=== Section Start ===
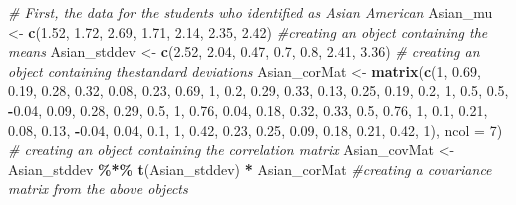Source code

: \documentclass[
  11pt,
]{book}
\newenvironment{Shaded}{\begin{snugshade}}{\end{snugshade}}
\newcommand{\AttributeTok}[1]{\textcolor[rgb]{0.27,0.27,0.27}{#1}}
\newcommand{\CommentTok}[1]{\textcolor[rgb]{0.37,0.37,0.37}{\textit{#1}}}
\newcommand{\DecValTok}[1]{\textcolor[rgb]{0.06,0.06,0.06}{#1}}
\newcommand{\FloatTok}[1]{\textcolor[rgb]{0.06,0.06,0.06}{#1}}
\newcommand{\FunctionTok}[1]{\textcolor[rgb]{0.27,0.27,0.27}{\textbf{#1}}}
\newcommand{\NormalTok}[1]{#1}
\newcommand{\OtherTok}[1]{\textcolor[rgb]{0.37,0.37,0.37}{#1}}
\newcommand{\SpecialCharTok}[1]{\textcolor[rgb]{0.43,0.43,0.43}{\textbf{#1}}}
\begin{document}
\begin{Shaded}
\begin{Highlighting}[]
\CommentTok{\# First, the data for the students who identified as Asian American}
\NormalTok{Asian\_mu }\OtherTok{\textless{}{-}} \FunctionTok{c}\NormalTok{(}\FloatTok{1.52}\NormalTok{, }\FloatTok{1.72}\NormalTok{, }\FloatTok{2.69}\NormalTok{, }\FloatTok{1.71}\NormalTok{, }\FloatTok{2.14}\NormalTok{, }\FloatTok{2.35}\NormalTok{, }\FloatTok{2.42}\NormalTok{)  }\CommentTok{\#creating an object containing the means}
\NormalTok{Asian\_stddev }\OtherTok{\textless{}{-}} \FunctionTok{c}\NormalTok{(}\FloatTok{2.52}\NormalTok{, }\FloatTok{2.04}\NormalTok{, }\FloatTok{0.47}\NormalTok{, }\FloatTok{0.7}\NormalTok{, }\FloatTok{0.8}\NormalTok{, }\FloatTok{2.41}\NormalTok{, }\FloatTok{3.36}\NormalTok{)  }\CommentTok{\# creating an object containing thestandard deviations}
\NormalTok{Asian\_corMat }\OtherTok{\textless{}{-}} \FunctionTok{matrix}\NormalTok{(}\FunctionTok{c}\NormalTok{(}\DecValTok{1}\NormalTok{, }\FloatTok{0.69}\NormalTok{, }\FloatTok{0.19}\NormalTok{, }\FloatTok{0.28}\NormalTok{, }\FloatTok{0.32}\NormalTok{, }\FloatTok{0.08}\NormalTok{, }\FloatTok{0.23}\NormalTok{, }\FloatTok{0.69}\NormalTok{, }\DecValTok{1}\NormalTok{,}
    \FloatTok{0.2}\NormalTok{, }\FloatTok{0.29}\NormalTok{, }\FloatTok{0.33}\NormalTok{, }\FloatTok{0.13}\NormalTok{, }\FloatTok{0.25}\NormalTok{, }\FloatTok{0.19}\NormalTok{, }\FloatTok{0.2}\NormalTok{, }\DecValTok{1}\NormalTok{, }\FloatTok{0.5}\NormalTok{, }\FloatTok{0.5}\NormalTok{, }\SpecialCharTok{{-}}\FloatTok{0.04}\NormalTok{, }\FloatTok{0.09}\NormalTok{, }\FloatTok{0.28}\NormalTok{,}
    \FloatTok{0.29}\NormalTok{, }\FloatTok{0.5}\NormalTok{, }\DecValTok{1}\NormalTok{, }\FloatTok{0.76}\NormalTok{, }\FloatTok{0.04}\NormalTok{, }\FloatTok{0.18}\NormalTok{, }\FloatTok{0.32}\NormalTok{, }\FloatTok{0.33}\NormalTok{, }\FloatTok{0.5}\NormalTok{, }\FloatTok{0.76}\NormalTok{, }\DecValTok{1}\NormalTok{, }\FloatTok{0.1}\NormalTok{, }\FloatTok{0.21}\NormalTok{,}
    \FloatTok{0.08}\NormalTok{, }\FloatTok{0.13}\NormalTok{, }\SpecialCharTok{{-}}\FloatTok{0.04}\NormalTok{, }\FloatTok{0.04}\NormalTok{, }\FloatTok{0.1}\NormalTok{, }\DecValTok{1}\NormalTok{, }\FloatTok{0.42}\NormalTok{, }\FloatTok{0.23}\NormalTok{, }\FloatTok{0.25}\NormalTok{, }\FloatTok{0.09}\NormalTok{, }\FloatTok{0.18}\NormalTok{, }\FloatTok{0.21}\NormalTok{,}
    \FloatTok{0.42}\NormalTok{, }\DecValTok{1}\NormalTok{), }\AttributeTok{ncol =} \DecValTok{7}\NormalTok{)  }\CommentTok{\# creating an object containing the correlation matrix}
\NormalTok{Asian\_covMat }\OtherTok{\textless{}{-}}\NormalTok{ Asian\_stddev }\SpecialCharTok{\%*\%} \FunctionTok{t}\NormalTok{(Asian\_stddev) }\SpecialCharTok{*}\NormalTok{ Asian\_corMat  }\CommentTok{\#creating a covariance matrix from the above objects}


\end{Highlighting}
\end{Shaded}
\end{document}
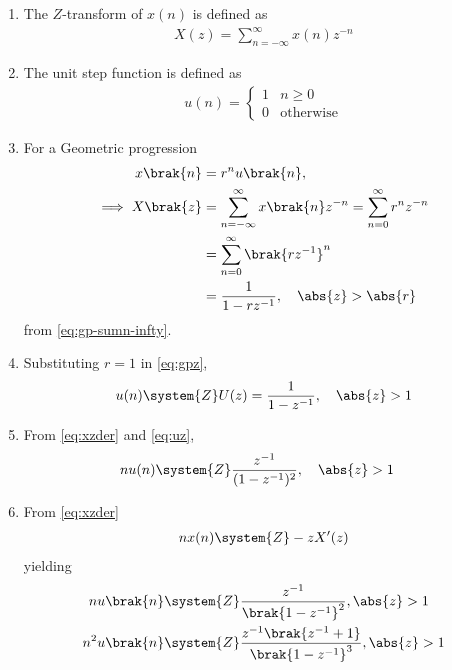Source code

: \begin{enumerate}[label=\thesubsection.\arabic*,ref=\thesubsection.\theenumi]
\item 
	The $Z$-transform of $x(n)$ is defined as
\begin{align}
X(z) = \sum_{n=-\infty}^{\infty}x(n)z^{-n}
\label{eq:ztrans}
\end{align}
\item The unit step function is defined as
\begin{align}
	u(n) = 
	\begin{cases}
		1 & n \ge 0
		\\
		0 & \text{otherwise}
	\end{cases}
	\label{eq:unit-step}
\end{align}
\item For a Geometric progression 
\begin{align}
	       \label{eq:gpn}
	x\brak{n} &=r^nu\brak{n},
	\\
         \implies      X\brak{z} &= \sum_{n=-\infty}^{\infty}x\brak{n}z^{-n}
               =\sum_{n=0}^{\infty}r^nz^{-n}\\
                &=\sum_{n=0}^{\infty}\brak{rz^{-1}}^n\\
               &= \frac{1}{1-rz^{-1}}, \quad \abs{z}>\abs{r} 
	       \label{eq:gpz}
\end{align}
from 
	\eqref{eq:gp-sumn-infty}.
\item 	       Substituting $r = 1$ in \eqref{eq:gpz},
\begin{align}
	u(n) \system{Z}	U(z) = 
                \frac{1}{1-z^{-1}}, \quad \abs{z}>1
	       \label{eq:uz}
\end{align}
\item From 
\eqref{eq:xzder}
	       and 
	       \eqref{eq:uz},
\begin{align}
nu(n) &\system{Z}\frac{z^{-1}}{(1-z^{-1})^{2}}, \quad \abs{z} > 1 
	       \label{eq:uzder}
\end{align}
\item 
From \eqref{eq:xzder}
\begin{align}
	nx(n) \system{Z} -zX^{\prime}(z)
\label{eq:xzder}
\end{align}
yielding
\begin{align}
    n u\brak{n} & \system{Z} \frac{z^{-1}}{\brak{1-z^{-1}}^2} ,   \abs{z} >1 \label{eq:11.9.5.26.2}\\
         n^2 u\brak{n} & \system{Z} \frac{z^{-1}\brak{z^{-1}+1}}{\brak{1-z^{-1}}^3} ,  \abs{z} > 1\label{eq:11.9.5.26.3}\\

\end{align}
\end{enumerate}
=== Section End ===
=== Section Start ===
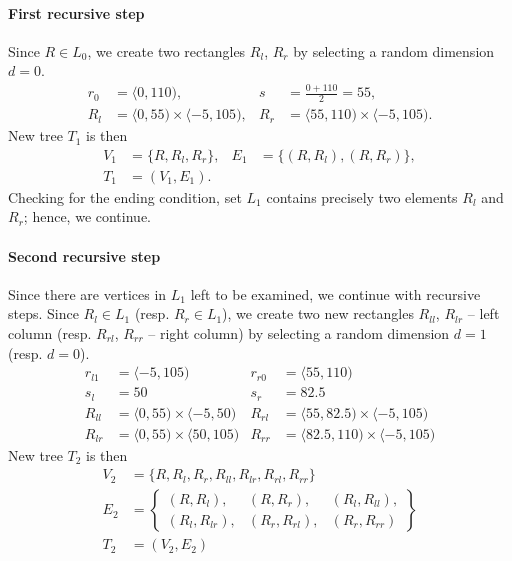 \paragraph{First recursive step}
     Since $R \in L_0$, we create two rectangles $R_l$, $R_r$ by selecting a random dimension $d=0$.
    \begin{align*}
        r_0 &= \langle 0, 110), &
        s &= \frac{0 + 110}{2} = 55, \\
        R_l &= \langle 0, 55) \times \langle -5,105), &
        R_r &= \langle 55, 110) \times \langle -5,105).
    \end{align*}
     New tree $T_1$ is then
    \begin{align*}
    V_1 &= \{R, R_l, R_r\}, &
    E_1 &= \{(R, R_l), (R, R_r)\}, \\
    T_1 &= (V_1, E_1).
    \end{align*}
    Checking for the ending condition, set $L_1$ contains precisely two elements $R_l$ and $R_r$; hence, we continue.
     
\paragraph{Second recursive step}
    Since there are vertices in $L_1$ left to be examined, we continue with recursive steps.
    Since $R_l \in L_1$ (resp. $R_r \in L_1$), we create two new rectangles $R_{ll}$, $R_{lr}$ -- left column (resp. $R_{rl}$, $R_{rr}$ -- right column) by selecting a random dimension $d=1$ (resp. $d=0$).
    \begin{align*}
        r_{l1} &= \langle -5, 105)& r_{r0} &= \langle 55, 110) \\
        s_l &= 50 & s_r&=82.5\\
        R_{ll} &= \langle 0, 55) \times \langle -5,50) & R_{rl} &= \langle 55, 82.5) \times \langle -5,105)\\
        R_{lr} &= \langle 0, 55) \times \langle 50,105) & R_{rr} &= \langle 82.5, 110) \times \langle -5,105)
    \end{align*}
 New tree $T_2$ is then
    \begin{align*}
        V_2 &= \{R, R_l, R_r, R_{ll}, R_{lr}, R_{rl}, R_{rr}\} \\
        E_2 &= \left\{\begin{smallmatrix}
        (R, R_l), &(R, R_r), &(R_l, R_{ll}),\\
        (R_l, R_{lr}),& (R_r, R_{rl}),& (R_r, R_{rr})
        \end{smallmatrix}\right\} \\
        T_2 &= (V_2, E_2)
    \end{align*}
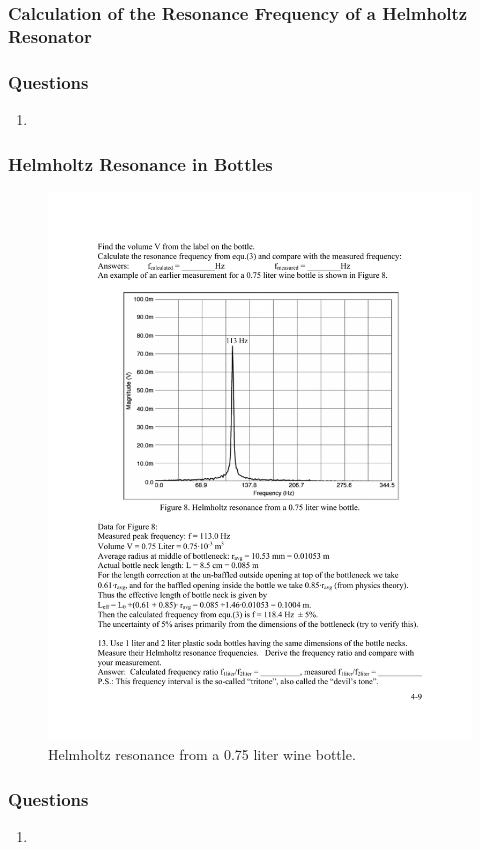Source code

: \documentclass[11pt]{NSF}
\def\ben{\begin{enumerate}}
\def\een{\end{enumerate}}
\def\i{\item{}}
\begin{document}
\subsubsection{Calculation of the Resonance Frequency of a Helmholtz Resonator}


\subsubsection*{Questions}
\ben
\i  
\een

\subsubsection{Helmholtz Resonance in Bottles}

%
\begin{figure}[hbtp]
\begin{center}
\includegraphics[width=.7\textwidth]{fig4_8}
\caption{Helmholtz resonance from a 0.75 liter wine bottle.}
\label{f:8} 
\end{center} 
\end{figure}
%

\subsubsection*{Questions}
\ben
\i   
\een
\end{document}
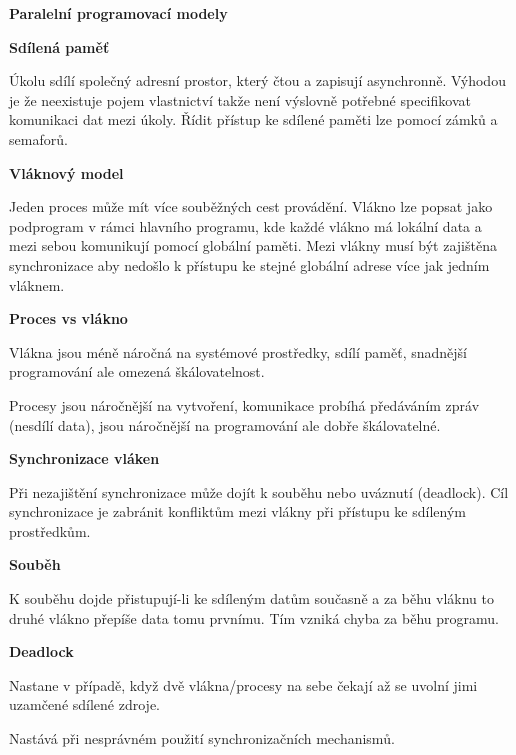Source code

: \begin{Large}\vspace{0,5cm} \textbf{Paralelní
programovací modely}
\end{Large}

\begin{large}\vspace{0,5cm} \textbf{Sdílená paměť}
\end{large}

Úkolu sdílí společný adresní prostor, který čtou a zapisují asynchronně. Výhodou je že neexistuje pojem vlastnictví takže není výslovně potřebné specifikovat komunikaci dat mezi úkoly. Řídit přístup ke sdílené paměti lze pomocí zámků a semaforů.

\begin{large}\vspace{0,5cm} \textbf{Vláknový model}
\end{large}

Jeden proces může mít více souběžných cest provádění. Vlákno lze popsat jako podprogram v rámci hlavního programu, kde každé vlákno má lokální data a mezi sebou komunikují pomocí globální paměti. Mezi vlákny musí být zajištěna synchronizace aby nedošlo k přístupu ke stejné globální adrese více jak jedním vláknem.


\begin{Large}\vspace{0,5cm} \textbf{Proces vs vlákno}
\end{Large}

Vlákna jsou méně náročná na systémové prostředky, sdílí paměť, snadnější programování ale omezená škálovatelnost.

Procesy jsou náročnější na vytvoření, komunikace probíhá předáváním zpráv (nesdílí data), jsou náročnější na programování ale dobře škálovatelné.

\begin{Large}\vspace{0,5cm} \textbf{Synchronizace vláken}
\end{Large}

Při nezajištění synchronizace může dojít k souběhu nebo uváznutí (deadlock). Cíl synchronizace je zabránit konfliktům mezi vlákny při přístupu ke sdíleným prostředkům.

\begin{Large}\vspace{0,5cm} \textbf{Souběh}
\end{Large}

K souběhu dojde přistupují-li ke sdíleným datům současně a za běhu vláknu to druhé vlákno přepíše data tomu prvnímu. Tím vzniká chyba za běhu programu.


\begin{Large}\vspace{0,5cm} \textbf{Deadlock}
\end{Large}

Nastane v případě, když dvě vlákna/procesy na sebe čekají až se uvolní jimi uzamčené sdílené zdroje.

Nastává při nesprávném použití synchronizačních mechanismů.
=== Section End ===
=== Section Start ===
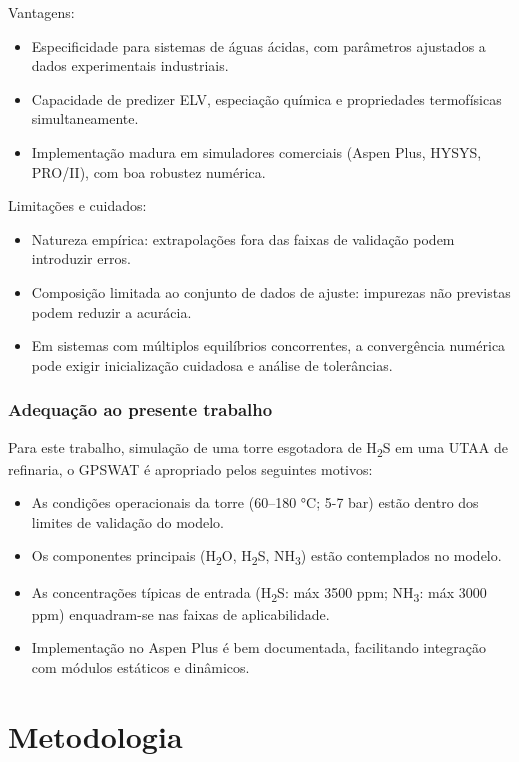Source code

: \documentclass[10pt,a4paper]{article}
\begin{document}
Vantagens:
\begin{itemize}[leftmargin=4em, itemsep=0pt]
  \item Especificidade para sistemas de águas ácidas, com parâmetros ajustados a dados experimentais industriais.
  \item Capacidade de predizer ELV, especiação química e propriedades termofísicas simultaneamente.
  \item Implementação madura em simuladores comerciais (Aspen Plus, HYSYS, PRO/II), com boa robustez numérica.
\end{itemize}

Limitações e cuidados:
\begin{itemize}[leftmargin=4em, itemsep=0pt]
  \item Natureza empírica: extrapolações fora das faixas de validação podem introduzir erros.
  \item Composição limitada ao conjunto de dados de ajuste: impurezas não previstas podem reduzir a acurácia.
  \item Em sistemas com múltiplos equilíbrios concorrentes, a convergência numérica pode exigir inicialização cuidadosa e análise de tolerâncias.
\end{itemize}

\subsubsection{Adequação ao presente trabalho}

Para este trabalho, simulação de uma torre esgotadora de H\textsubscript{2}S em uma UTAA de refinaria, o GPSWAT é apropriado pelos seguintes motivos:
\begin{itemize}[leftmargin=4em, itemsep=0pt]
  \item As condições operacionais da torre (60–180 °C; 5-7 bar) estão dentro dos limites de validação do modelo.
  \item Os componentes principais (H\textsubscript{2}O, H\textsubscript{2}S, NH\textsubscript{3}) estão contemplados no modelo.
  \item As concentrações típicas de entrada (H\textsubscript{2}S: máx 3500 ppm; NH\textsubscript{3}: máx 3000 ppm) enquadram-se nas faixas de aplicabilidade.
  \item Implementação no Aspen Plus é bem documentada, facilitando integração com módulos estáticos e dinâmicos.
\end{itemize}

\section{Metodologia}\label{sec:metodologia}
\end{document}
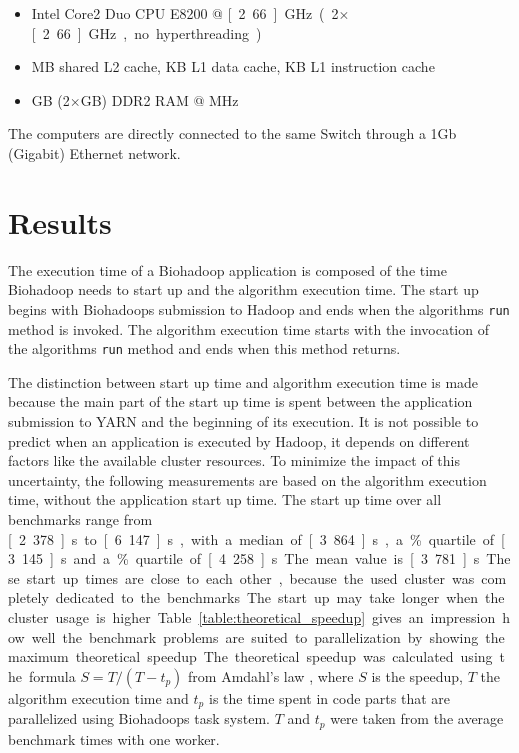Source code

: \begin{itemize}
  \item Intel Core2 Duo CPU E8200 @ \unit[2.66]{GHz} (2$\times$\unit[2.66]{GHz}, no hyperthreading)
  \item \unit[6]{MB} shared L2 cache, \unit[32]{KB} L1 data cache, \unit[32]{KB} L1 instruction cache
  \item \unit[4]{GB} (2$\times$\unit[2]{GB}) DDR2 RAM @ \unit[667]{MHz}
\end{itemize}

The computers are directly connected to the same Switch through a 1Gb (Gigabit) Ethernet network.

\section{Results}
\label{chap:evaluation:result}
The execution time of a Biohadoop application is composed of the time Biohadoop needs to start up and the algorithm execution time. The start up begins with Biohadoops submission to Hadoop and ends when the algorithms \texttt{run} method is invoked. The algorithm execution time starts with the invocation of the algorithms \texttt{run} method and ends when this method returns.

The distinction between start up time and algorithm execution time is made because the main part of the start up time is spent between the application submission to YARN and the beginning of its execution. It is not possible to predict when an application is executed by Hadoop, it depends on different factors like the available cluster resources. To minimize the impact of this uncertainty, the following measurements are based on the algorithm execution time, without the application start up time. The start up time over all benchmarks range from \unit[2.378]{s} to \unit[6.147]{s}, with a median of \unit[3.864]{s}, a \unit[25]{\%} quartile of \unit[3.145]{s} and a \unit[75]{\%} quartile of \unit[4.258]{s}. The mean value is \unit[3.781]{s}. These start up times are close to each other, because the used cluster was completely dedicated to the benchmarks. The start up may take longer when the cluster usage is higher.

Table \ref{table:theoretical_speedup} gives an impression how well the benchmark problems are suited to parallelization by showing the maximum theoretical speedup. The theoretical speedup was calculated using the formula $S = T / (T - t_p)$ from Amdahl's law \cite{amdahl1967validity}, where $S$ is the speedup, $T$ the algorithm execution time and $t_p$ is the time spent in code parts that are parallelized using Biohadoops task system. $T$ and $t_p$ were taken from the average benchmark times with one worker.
=== Section End ===
### Your task
Working through the entries above, copy every line in which "selecting" is found.

### Solution to this task
     Since $R \in L_0$, we create two rectangles $R_l$, $R_r$ by selecting a random dimension $d=0$.
    Since $R_l \in L_1$ (resp. $R_r \in L_1$), we create two new rectangles $R_{ll}$, $R_{lr}$ -- left column (resp. $R_{rl}$, $R_{rr}$ -- right column) by selecting a random dimension $d=1$ (resp. $d=0$).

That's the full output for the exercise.